▸ **Problem to solve**
From the records below, set down exactly the lines starting with the line that contains "прогрессе, а, напротив, изображается" and going on through the line that contains "и для~себя, абсолютное отношение.". Nothing else is wanted.

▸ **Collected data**
◇ ◇ ◇
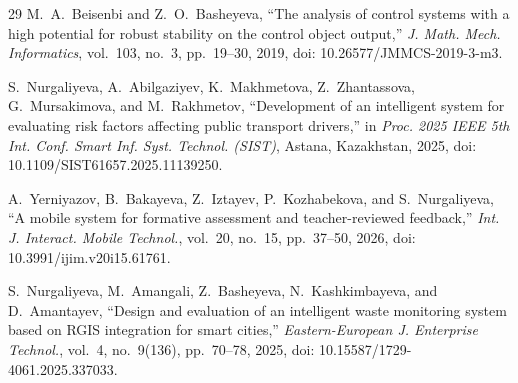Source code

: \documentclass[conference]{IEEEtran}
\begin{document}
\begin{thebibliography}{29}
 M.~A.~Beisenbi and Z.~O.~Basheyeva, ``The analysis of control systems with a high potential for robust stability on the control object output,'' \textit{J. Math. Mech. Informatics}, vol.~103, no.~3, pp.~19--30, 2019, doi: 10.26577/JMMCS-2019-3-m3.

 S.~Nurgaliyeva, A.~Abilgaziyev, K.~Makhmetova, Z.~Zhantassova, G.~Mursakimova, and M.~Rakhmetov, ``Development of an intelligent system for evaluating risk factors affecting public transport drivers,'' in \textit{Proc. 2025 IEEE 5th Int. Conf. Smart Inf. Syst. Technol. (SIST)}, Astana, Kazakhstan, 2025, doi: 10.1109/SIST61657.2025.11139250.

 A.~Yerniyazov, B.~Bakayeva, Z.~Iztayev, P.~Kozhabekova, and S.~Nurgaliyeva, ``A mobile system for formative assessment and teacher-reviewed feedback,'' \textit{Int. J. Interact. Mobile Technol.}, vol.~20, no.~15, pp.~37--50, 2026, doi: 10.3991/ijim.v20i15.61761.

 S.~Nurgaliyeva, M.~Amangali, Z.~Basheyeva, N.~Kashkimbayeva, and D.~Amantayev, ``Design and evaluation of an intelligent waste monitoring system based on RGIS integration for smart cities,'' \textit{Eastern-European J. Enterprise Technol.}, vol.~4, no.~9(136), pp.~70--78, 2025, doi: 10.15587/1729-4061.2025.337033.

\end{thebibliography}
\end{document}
◇ ◇ ◇
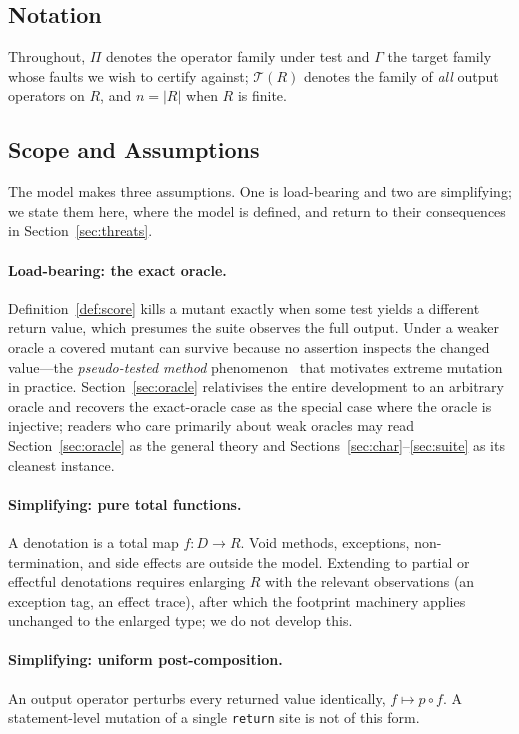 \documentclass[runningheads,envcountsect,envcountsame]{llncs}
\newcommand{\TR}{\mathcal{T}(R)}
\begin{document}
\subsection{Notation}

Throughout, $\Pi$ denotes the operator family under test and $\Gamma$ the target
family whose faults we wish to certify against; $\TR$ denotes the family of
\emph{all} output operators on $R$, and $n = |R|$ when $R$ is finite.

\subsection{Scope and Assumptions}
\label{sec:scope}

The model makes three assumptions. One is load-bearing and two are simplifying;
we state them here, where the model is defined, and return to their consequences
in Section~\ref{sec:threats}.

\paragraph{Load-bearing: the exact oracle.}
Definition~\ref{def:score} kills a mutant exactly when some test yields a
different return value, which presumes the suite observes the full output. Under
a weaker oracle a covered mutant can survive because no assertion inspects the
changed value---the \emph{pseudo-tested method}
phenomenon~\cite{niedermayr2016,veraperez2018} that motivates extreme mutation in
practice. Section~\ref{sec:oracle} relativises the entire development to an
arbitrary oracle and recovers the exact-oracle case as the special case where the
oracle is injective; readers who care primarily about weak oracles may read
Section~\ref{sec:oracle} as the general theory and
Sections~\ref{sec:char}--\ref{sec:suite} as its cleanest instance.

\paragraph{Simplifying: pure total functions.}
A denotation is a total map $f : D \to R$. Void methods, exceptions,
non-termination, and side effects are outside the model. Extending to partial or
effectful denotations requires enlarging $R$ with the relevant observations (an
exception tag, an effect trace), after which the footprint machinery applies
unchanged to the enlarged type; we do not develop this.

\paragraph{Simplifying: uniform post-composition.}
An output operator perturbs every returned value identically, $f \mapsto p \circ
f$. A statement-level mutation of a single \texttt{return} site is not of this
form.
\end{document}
◇ ◇ ◇
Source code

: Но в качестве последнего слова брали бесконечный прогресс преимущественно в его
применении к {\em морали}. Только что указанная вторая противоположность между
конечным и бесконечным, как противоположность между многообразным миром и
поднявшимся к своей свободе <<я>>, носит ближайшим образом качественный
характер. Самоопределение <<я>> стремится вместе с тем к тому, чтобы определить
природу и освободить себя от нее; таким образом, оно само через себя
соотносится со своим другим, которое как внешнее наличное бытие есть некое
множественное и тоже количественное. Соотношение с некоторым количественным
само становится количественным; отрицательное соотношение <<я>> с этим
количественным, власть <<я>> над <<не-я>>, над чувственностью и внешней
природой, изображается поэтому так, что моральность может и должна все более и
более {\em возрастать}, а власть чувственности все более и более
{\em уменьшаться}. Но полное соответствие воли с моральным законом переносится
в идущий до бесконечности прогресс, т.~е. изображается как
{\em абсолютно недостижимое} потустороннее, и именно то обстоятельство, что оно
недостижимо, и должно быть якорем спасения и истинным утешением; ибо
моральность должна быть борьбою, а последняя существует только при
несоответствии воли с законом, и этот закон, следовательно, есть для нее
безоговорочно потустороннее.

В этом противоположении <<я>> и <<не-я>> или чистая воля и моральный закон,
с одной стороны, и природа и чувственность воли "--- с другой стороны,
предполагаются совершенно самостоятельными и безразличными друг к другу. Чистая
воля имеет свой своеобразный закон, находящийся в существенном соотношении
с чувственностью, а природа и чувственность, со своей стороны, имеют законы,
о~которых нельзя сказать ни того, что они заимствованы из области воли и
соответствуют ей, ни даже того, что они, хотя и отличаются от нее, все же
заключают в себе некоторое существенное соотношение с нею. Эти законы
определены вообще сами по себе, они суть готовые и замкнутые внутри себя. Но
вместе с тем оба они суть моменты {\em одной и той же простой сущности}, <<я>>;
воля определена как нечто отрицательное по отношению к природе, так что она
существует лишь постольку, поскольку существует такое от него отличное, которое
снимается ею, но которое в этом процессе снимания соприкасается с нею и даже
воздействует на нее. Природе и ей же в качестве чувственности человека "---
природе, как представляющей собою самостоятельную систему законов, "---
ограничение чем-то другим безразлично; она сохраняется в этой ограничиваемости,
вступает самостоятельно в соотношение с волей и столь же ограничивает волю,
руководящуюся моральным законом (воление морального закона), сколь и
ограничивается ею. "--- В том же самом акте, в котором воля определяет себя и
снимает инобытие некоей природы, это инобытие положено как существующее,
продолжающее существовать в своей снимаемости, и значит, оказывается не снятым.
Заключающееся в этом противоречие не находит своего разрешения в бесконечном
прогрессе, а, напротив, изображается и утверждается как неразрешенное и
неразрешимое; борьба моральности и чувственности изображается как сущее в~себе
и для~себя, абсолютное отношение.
◇ ◇ ◇
▸ **Answer to this exercise**
прогрессе, а, напротив, изображается и утверждается как неразрешенное и
неразрешимое; борьба моральности и чувственности изображается как сущее в~себе
и для~себя, абсолютное отношение.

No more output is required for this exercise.